Ashkelon Third Mile Estate Area F late Roman Gaza jar kilns
3rd c. CE
Late Roman
Jar, bag-shaped
Five pottery kilns were discovered in Area F1 over an area of c. 300 sq m. Only the lower part of the kilns’ firing (combustion) boxes survived. Two kilns were fully excavated (L502, L507) and one was partially unearthed (L504); two kilns were left unexcavated (L505, L506). The close proximity of Kilns 505 and 507, only c. 5 m apart, may suggest that they belonged to a double kiln structure.

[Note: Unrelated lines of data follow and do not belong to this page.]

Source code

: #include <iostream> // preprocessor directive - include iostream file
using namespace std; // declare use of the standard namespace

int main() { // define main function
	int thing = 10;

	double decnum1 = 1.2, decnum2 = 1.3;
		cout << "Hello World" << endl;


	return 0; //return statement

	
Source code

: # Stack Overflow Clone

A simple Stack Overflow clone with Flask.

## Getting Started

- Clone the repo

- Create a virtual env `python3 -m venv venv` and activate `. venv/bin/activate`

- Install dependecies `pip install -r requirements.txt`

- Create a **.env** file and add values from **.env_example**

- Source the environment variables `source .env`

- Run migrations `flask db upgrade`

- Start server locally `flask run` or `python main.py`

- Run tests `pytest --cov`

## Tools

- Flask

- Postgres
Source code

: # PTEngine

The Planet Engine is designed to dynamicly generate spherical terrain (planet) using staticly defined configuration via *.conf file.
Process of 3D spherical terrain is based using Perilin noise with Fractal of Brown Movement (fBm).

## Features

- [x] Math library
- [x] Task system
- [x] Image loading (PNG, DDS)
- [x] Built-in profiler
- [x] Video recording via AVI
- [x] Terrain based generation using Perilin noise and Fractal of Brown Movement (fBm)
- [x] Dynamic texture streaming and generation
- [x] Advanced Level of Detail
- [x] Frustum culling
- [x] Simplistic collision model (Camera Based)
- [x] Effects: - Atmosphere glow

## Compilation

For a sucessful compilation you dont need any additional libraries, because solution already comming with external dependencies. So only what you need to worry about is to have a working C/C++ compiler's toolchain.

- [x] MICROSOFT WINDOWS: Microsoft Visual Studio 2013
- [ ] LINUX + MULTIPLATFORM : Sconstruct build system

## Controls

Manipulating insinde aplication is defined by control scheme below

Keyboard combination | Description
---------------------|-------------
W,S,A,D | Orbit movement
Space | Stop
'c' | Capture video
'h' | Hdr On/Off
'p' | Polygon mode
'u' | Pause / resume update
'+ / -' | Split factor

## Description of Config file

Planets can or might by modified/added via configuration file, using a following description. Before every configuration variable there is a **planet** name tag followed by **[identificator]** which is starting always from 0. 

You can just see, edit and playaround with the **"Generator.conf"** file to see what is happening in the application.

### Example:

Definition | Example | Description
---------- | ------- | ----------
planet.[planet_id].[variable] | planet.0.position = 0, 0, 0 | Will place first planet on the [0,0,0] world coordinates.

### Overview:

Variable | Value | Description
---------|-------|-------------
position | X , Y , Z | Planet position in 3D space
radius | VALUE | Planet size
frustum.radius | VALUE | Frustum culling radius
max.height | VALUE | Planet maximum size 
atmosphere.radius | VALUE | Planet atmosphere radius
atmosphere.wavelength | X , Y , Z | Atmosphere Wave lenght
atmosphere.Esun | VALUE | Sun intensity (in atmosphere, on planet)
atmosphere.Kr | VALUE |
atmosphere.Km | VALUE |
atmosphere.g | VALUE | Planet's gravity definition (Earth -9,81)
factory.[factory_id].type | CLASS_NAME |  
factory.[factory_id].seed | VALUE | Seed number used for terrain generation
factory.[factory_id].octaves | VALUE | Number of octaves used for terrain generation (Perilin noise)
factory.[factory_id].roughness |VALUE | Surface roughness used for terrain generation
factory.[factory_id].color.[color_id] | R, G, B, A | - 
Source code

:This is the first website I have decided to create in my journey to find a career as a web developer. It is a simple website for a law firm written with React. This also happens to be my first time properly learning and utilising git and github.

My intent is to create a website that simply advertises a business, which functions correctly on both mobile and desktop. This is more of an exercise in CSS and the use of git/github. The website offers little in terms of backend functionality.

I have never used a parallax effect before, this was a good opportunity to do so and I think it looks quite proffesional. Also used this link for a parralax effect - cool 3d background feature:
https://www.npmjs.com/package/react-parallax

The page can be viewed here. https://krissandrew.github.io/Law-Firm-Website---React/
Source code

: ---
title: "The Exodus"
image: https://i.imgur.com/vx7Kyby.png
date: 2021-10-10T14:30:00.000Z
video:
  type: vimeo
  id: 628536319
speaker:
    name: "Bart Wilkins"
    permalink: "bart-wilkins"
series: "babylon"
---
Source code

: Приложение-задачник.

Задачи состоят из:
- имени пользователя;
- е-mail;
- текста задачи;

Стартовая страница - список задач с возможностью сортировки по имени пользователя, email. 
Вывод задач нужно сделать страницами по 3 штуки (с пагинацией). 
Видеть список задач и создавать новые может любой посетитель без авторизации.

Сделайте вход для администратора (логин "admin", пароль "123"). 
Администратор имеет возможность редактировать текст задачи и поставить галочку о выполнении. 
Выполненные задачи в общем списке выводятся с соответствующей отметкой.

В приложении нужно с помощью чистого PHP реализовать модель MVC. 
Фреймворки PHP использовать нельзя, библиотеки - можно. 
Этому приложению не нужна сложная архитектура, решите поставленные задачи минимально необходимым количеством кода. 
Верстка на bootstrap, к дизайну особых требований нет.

The kilns were round brick structures of the updraft type, measuring c. 3 m in diameter. Traces of arch springs constructed of bricks were found in Kiln 504, suggesting that the kilns had arches that supported the floors of the firing chambers. The remains of Kilns 502 and 507 contained a 1 m high collapse of bricks mixed with jar fragments and wasters, covering a layer of ash at the bottom of the firing boxes. This suggests that much of the kiln structure had collapsed inward in antiquity. Two types of bricks could be discerned: large and thin (0.4 × 0.8 m, 5 cm thick), which were apparently used in the construction of the firing chamber floor, on which the pottery vessels were stacked and fired; and small and thick (0.4 × 0.5 m, 0.1 m thick), which collapsed from the supporting arches.
The kilns contained a large amount of jar fragments, all of one type—an early subtype of the Gaza wine jar (Majcherek’s Form 1), dated to the first–third centuries CE (Majcherek 1995: Pl. 3:1).